DATA PROVIDED:
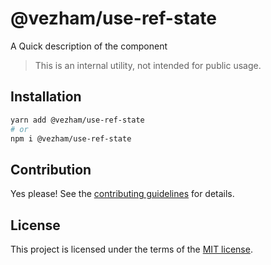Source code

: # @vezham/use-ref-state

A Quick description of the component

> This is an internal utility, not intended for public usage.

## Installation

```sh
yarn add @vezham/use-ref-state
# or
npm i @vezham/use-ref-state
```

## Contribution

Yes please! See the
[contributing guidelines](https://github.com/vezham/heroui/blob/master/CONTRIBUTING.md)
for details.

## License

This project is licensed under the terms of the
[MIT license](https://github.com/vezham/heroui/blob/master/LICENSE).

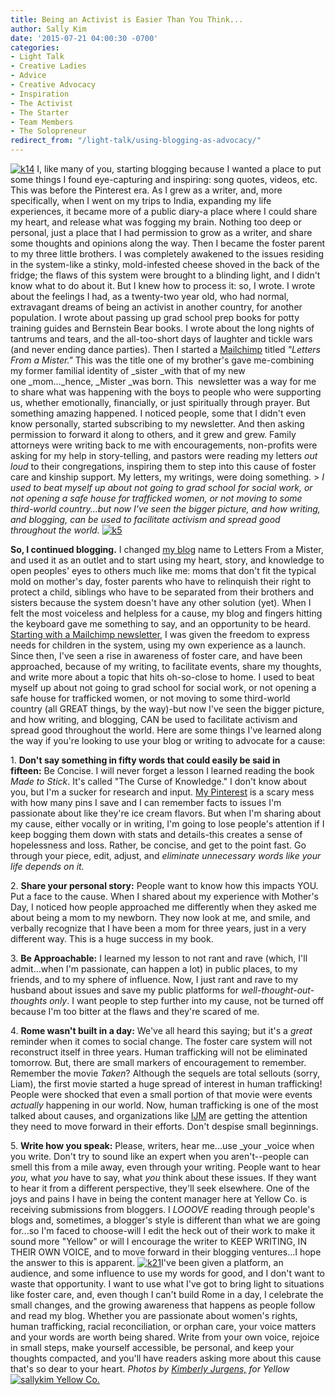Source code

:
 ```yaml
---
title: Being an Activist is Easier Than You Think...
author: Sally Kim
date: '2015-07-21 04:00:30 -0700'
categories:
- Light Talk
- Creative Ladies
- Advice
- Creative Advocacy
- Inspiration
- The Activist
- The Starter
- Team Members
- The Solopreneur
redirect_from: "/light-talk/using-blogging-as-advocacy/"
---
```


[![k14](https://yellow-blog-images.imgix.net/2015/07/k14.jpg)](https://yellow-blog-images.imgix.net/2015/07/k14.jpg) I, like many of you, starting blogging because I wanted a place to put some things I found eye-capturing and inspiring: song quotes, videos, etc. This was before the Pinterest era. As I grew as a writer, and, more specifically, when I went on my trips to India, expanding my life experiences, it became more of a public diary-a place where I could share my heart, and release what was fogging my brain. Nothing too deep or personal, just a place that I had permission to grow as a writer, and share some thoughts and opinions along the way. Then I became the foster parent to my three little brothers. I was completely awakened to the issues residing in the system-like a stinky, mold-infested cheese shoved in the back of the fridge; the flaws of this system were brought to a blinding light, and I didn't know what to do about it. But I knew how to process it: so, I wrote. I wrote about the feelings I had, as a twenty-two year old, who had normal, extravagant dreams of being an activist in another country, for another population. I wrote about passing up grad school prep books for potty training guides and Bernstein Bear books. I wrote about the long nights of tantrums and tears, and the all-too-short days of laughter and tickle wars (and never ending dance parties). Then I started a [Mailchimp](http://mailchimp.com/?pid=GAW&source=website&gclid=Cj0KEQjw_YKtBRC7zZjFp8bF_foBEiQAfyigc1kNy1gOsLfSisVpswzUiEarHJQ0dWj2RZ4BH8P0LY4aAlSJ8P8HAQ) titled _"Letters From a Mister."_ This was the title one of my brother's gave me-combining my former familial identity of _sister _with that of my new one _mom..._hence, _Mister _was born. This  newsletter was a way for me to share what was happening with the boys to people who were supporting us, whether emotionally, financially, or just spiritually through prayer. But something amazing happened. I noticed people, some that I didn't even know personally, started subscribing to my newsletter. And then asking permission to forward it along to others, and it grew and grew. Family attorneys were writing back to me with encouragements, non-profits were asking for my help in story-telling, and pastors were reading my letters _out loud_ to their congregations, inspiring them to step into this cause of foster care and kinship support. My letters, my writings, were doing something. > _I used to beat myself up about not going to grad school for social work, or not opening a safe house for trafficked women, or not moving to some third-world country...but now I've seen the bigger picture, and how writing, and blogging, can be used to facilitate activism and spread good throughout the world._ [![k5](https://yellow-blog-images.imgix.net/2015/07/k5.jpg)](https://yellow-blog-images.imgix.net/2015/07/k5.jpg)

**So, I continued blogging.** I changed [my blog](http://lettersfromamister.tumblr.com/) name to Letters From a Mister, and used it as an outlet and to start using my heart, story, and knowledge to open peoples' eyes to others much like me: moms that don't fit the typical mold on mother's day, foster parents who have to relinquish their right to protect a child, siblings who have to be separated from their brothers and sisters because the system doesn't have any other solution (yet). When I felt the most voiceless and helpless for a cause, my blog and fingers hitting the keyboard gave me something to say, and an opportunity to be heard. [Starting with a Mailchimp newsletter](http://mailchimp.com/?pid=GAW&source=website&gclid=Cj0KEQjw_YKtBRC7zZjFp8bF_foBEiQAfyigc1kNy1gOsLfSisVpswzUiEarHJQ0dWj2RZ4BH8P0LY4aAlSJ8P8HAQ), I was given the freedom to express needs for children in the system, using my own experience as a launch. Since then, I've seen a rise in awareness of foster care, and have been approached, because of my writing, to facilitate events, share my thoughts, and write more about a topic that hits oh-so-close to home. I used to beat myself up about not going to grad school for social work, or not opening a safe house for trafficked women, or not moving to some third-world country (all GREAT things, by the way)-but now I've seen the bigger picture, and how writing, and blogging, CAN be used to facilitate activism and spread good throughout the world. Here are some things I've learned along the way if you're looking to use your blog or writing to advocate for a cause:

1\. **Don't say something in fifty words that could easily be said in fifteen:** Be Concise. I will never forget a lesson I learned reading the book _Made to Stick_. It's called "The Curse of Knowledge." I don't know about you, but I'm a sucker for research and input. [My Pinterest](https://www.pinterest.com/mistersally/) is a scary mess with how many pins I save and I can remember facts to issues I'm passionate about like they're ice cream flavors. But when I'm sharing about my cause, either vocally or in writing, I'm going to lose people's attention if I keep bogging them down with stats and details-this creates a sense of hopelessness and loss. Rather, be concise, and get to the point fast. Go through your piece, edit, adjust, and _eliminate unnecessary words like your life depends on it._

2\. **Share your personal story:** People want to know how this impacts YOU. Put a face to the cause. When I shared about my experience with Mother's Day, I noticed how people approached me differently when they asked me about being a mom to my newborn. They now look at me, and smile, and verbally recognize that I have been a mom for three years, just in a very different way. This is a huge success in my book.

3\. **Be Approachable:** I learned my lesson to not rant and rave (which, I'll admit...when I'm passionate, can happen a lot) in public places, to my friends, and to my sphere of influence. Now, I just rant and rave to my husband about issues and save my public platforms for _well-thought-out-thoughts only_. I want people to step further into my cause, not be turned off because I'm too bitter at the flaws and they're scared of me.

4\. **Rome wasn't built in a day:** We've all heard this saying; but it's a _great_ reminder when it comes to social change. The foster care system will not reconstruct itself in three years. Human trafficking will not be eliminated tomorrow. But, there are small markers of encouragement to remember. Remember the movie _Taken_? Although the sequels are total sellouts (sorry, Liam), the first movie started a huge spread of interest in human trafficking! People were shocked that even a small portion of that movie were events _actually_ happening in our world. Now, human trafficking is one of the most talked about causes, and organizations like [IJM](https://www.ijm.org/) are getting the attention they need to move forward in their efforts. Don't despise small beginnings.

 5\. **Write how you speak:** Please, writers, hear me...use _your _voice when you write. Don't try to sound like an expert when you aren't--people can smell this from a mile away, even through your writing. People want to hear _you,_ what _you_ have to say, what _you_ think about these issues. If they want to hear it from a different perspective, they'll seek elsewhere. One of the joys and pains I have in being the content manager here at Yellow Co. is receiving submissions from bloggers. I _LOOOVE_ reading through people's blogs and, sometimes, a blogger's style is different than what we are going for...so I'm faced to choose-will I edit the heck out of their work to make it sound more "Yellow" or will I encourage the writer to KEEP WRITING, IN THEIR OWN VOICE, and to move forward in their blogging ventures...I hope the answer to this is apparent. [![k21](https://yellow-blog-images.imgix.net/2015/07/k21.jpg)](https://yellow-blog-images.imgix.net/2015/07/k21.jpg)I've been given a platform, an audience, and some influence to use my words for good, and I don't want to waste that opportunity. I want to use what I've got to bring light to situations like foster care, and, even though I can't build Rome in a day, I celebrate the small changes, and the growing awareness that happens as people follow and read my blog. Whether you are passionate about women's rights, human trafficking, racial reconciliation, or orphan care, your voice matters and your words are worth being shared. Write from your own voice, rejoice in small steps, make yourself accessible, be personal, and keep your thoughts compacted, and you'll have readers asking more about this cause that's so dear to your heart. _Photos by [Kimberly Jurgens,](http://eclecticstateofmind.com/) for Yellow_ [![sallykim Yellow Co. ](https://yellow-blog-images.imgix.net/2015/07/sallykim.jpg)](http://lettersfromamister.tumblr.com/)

...

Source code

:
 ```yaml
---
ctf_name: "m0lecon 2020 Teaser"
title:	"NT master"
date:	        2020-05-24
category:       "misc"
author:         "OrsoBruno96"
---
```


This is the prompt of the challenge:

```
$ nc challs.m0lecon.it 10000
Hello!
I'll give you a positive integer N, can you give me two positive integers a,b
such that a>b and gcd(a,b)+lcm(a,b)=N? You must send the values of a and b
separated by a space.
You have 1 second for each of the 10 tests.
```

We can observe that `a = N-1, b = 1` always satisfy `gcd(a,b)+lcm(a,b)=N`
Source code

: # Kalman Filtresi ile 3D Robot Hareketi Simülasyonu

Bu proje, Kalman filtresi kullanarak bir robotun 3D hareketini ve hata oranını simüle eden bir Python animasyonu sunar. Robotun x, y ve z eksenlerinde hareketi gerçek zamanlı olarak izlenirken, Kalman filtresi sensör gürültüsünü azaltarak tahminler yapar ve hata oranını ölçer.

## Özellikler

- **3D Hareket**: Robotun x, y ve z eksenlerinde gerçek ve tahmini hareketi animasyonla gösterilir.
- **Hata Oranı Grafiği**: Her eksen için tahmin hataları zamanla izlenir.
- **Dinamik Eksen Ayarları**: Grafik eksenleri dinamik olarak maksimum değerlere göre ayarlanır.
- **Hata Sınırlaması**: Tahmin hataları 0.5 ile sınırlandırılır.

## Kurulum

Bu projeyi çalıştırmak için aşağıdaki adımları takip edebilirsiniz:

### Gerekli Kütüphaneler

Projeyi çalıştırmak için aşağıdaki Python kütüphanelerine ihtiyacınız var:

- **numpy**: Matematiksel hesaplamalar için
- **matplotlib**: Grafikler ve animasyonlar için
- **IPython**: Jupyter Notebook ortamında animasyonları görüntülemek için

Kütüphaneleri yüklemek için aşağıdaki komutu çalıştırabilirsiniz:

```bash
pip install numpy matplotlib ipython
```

...

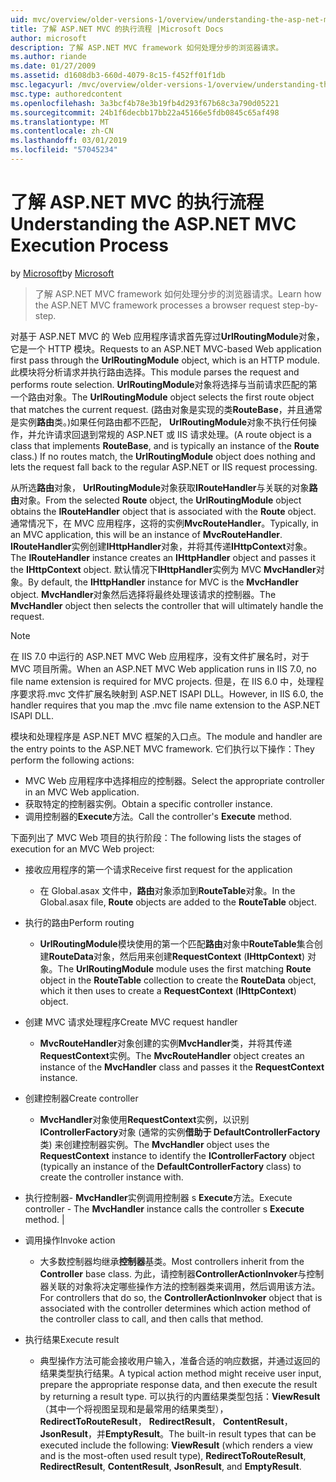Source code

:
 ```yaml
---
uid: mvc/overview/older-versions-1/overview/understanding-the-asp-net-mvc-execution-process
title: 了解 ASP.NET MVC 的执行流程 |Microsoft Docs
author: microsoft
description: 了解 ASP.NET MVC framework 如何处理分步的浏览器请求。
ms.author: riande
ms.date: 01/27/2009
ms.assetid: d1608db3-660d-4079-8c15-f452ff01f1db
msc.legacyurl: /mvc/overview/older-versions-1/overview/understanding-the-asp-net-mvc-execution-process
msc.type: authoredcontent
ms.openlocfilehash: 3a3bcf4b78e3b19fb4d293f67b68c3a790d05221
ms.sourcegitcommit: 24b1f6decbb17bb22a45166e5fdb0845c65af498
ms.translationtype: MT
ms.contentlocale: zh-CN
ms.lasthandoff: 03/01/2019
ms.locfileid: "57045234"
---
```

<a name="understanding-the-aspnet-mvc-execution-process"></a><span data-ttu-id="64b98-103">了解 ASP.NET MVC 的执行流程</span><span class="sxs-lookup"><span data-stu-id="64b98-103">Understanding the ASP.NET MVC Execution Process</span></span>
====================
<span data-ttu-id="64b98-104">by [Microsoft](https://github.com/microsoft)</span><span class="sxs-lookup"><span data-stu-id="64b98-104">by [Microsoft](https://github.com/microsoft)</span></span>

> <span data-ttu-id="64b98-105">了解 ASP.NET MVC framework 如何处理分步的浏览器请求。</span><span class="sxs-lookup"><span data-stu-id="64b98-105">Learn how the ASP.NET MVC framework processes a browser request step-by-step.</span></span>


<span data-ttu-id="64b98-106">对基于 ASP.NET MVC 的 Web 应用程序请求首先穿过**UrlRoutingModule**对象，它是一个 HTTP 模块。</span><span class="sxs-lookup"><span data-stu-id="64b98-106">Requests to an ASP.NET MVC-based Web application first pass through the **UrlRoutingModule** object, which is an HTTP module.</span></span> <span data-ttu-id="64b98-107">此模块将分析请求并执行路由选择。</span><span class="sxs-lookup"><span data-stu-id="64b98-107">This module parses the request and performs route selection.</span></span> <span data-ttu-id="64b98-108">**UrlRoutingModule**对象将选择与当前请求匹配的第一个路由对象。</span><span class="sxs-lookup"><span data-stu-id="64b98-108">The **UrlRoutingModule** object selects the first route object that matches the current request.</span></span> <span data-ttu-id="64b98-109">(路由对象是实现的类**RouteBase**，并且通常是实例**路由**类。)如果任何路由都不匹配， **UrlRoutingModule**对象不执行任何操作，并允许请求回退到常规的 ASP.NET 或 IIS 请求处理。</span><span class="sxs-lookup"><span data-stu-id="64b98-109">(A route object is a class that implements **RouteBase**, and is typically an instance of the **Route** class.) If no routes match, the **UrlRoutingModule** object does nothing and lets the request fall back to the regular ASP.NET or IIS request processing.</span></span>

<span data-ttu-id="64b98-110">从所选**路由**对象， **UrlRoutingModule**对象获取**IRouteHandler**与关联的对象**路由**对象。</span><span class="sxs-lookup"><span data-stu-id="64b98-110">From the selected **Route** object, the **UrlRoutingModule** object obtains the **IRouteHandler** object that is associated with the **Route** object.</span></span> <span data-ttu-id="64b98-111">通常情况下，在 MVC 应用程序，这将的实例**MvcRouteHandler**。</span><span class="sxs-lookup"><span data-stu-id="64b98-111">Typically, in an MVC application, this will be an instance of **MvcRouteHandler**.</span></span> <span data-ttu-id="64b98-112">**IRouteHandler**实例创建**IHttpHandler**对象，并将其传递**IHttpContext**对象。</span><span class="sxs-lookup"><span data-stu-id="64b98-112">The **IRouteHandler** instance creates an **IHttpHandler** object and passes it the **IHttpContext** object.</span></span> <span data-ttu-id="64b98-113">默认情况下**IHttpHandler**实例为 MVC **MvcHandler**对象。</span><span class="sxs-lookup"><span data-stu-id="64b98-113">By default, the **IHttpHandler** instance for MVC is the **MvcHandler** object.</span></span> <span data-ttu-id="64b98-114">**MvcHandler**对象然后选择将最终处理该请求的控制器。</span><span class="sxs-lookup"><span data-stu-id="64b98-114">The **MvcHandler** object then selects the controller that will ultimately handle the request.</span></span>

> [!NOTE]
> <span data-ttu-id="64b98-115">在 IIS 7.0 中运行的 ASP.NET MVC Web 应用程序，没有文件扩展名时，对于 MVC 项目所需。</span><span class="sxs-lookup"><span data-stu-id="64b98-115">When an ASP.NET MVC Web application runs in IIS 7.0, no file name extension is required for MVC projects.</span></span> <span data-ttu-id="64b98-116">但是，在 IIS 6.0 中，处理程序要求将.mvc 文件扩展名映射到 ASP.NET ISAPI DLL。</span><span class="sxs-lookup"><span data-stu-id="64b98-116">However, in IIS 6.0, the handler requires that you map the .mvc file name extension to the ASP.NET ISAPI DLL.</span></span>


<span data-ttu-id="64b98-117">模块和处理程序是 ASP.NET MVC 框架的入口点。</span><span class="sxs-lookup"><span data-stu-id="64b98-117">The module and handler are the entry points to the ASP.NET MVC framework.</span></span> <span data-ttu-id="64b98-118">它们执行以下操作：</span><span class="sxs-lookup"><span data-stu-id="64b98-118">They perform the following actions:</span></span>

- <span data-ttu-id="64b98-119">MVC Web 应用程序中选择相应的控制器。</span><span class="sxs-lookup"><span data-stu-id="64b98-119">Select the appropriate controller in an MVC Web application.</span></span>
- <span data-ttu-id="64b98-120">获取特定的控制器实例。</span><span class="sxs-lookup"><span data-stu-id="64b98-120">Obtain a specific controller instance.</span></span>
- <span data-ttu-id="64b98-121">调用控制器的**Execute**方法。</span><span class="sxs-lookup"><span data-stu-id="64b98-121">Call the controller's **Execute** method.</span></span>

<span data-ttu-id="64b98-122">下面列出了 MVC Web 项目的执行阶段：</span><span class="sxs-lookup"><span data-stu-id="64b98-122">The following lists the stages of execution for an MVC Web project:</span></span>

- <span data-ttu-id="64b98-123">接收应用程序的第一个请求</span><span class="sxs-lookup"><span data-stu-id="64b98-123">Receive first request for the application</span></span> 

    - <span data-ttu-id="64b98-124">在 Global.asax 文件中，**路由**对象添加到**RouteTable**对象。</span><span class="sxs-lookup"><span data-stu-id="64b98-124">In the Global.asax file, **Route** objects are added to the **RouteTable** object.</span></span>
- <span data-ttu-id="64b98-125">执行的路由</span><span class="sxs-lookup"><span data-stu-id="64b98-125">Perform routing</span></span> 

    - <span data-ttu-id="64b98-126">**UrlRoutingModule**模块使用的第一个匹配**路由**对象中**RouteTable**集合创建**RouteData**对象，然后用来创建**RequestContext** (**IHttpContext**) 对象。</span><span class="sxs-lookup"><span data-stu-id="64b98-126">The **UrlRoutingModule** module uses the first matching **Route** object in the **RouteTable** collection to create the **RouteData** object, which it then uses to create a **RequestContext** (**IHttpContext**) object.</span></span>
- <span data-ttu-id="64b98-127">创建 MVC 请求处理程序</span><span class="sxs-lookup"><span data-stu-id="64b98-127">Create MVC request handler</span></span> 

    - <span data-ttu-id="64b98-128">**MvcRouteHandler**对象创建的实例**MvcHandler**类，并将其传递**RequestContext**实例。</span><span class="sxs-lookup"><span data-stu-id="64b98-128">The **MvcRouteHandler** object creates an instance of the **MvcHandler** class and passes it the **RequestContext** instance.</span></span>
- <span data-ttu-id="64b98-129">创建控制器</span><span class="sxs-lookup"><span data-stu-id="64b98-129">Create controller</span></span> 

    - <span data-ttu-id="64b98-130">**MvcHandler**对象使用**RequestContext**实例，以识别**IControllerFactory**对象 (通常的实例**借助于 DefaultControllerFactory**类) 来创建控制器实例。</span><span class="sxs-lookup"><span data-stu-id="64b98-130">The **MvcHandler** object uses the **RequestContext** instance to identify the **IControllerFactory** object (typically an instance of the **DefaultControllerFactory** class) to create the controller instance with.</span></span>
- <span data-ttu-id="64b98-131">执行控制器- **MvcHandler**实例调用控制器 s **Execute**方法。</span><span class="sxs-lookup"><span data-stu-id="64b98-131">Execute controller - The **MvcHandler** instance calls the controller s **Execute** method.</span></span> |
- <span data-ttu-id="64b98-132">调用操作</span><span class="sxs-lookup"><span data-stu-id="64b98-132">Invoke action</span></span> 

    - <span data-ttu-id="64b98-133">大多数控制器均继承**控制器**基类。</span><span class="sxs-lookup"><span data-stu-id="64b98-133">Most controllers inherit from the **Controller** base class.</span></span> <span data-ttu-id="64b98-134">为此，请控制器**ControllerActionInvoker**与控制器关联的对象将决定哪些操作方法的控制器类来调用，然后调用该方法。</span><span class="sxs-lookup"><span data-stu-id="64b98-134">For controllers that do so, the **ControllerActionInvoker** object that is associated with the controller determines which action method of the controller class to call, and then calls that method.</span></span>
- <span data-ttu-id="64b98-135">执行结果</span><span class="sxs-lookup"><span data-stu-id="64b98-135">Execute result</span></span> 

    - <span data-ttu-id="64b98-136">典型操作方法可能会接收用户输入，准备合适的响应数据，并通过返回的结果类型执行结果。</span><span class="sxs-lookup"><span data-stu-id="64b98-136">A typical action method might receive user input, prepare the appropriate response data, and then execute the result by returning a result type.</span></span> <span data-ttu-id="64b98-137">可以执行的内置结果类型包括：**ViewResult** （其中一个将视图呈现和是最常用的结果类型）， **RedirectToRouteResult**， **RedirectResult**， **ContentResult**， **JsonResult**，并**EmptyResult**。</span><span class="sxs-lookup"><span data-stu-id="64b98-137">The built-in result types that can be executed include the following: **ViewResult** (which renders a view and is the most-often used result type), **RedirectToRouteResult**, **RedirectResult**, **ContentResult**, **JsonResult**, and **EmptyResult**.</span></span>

THE TASK: Going back to the entries above, set down exactly the lines that begin at the one with "MVC Web application.</span></span>" and end at the one with "controller's **Execute** method.</span></span>", both included, and nothing else.

ANSWER TO THIS EXERCISE:
- <span data-ttu-id="64b98-119">MVC Web 应用程序中选择相应的控制器。</span><span class="sxs-lookup"><span data-stu-id="64b98-119">Select the appropriate controller in an MVC Web application.</span></span>
- <span data-ttu-id="64b98-120">获取特定的控制器实例。</span><span class="sxs-lookup"><span data-stu-id="64b98-120">Obtain a specific controller instance.</span></span>
- <span data-ttu-id="64b98-121">调用控制器的**Execute**方法。</span><span class="sxs-lookup"><span data-stu-id="64b98-121">Call the controller's **Execute** method.</span></span>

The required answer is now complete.